A woman has broken down in court while giving a graphic account about a night in 2003 when she alleges she emerged from unconsciousness to find US actor Danny Masterson raping her.
She is one of three women who allege the star of That ’70s Show raped them.
The woman told the court in Los Angeles that at one point during the incident, she grabbed Masterson’s hair to try to pull him away, but he shoved a pillow into her face.
“I was smothered,” she said, crying. “I could not breathe.”
She told the court she later grabbed his throat to try to push him away, but he held her down and began choking her.

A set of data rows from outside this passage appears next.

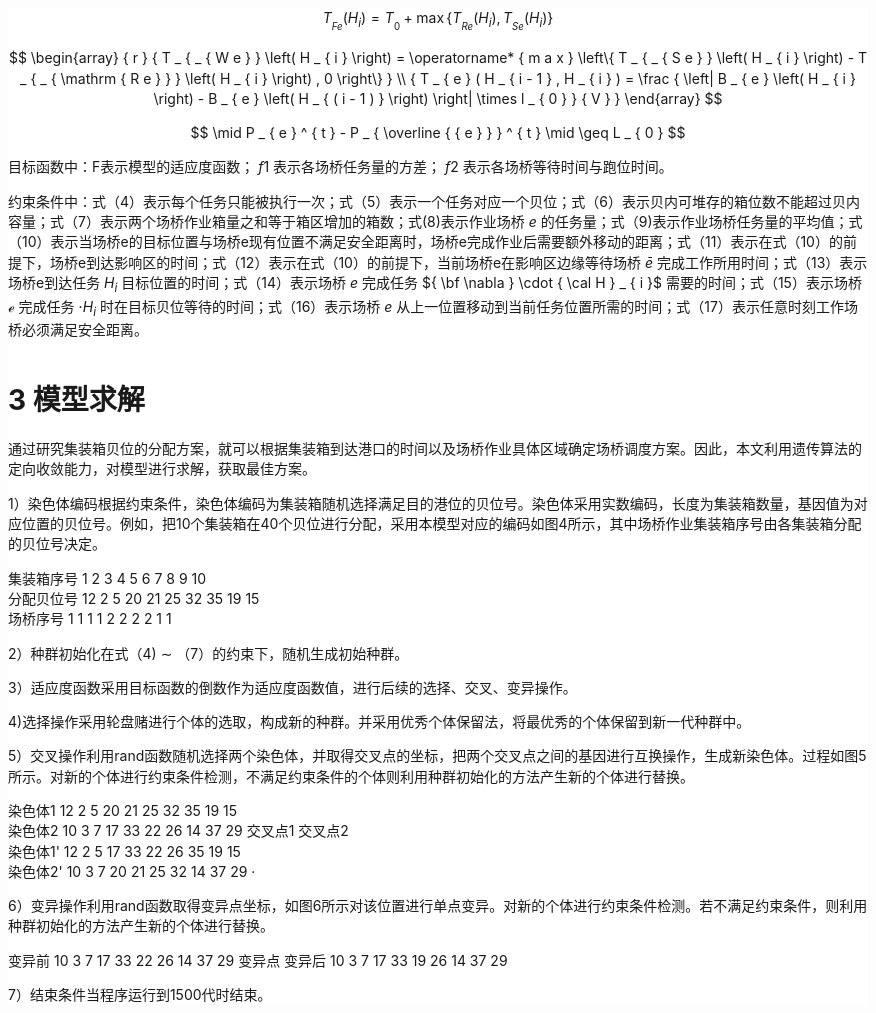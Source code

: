 $$
T _ { _ { F e } } ( H _ { i } ) = T _ { _ { 0 } } + \operatorname* { m a x } \left\{ T _ { _ { R e } } ( H _ { i } ) , T _ { _ { S e } } ( H _ { i } ) \right\}
$$

$$
\begin{array} { r } { T _ { _ { W e } } \left( H _ { i } \right) = \operatorname* { m a x } \left\{ T _ { _ { S e } } \left( H _ { i } \right) - T _ { _ { \mathrm { R e } } } \left( H _ { i } \right) , 0 \right\} } \\ { T _ { e } ( H _ { i - 1 } , H _ { i } ) = \frac { \left| B _ { e } \left( H _ { i } \right) - B _ { e } \left( H _ { ( i - 1 ) } \right) \right| \times l _ { 0 } } { V } } \end{array}
$$

$$
\mid P _ { e } ^ { t } - P _ { \overline { { e } } } ^ { t } \mid \geq L _ { 0 }
$$

目标函数中：F表示模型的适应度函数； $f 1$ 表示各场桥任务量的方差； $f 2$ 表示各场桥等待时间与跑位时间。

约束条件中：式（4）表示每个任务只能被执行一次；式（5）表示一个任务对应一个贝位；式（6）表示贝内可堆存的箱位数不能超过贝内容量；式（7）表示两个场桥作业箱量之和等于箱区增加的箱数；式(8)表示作业场桥 $e$ 的任务量；式（9)表示作业场桥任务量的平均值；式（10）表示当场桥e的目标位置与场桥e现有位置不满足安全距离时，场桥e完成作业后需要额外移动的距离；式（11）表示在式（10）的前提下，场桥e到达影响区的时间；式（12）表示在式（10）的前提下，当前场桥e在影响区边缘等待场桥 $\bar { e }$ 完成工作所用时间；式（13）表示场桥e到达任务 $H _ { i }$ 目标位置的时间；式（14）表示场桥 $e$ 完成任务 ${ \bf \nabla } \cdot { \cal H } _ { i }$ 需要的时间；式（15）表示场桥 $\boldsymbol { \mathscr { e } }$ 完成任务 $\cdot H _ { i }$ 时在目标贝位等待的时间；式（16）表示场桥 $e$ 从上一位置移动到当前任务位置所需的时间；式（17）表示任意时刻工作场桥必须满足安全距离。

# 3 模型求解

通过研究集装箱贝位的分配方案，就可以根据集装箱到达港口的时间以及场桥作业具体区域确定场桥调度方案。因此，本文利用遗传算法的定向收敛能力，对模型进行求解，获取最佳方案。

1）染色体编码根据约束条件，染色体编码为集装箱随机选择满足目的港位的贝位号。染色体采用实数编码，长度为集装箱数量，基因值为对应位置的贝位号。例如，把10个集装箱在40个贝位进行分配，采用本模型对应的编码如图4所示，其中场桥作业集装箱序号由各集装箱分配的贝位号决定。

集装箱序号 1 2 3 4 5 6 7 8 9 10  
分配贝位号 12 2 5 20 21 25 32 35 19 15  
场桥序号 1 1 1 1 2 2 2 2 1 1

2）种群初始化在式（4) $\sim$ （7）的约束下，随机生成初始种群。

3）适应度函数采用目标函数的倒数作为适应度函数值，进行后续的选择、交叉、变异操作。

4)选择操作采用轮盘赌进行个体的选取，构成新的种群。并采用优秀个体保留法，将最优秀的个体保留到新一代种群中。

5）交叉操作利用rand函数随机选择两个染色体，并取得交叉点的坐标，把两个交叉点之间的基因进行互换操作，生成新染色体。过程如图5所示。对新的个体进行约束条件检测，不满足约束条件的个体则利用种群初始化的方法产生新的个体进行替换。

染色体1 12 2 5 20 21 25 32 35 19 15   
染色体2 10 3 7 17 33 22 26 14 37 29 交叉点1 交叉点2   
染色体1' 12 2 5 17 33 22 26 35 19 15   
染色体2' 10 3 7 20 21 25 32 14 37 29 ·

6）变异操作利用rand函数取得变异点坐标，如图6所示对该位置进行单点变异。对新的个体进行约束条件检测。若不满足约束条件，则利用种群初始化的方法产生新的个体进行替换。

变异前 10 3 7 17 33 22 26 14 37 29 变异点 变异后 10 3 7 17 33 19 26 14 37 29

7）结束条件当程序运行到1500代时结束。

Asked by the prosecutor what she was thinking at the time, the woman replied: “That he was going to kill me. That I was going to die.”
By this point the woman was weeping.
After she said “I can’t do this,” the judge called for a brief break and a court victims’ services advocate comforted her at the witness stand.
When her evidence resumed, the woman told the court that Masterson pulled a gun from a drawer in his bedside table and ordered her to be quiet when there was a commotion at the door.
She said that, throughout the night, she passed in and out of consciousness despite drinking only about half of a fruity vodka drink Masterson had handed her.
Masterson, 46, who at the time was a star of the Fox TV sitcom That ’70s Show, has pleaded not guilty to three counts of rape.
In a brief cross-examination before the trial ended for the day, questions from Masterson’s lawyer Phillip Cohen suggested that he would challenge the woman over differences in the story she told police in 2004, which did not lead to charges for Masterson, and her testimony on Wednesday afternoon.
She conceded that she had omitted elements of the story at the time “to protect people”.
At a preliminary hearing last year, a previous defence lawyer for Masterson emphasised that there was no mention of a gun in the LA police report from 2004, and contended the three women had each reframed consensual sex as rape.
Masterson, sitting at the defence table in a suit, looked toward the woman as she testified, but had no visible reaction. His wife, the actress and model Bijou Phillips, sat behind him at the front of the gallery, along with several of his family members and friends.
The witness testified that she had only intended to go to Masterson’s house to pick up a set of keys, and that her relationship had been uneasy with Masterson since the two had sex several months earlier, an incident she told police was consensual in 2004 but later decided she had not consented to. She went back to police in 2016.
In his cross-examination, Mr Cohen asked whether it was her position in 2004 that Masterson had raped her the first time they had sex, and she answered: “No.”
Asked whether that was her position now, she also answered “no”. Court adjourned before he could press her further.
All three of Masterson’s accusers were members of the Church of Scientology at the time they say they were raped, but have since left. Masterson remains a member.
Judge Charlaine Olmedo said before the trial that she would not allow Scientology to become a de facto defendant, but would allow limited discussion of it.
Before the woman took the stand Wednesday after beginning her testimony on Tuesday, the judge warned her not to stray too far into discussions of the religion, an issue she had already admonished Deputy District Attorney Reinhold Mueller about.
However, the topic of Scientology still came up. The woman testified that some of her mutual friends filed so-called “knowledge reports” signalling their unhappiness with her after she told them about the initial incident with Masterson, and she was summoned by an ethics officer who forced her to make peace with him and take responsibility.
“You can never be a victim,” the woman said. “No matter what happens, you’re always responsible.”
Asked if she still feared retaliation from anyone for coming forward about Masterson, she replied: “About half this courtroom.”
She testified that she signed a non-disclosure agreement with Masterson in 2004, and accepted 400,000 US dollars (£355,000) over the course of a year, because the church was going to tar her as a “suppressive person” otherwise.
The woman said she had violated the agreement “about 50 times” since signing it.